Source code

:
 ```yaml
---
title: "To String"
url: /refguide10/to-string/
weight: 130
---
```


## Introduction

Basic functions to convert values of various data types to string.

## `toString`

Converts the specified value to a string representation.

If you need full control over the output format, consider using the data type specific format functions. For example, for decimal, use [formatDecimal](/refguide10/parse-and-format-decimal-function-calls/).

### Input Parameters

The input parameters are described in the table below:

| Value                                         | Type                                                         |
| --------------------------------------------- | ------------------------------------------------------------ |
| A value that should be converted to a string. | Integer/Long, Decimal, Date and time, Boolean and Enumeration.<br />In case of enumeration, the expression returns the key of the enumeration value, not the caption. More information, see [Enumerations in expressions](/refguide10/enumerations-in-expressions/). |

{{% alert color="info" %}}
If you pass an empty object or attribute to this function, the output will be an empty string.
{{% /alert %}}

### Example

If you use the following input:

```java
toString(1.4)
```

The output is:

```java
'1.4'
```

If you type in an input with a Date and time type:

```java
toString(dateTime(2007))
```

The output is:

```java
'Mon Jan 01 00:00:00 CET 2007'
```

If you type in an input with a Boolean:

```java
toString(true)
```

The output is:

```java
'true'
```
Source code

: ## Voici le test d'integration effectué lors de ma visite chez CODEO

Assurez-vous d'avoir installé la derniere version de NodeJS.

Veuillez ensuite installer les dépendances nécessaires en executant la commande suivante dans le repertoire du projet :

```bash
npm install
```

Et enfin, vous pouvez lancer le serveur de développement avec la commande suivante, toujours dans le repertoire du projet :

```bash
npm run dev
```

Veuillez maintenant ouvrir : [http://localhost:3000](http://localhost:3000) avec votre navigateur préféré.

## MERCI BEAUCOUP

## Exercise details
Which of the lines above contain "avec"? Return them all.

## Finished task
Et enfin, vous pouvez lancer le serveur de développement avec la commande suivante, toujours dans le repertoire du projet :
Veuillez maintenant ouvrir : [http://localhost:3000](http://localhost:3000) avec votre navigateur préféré.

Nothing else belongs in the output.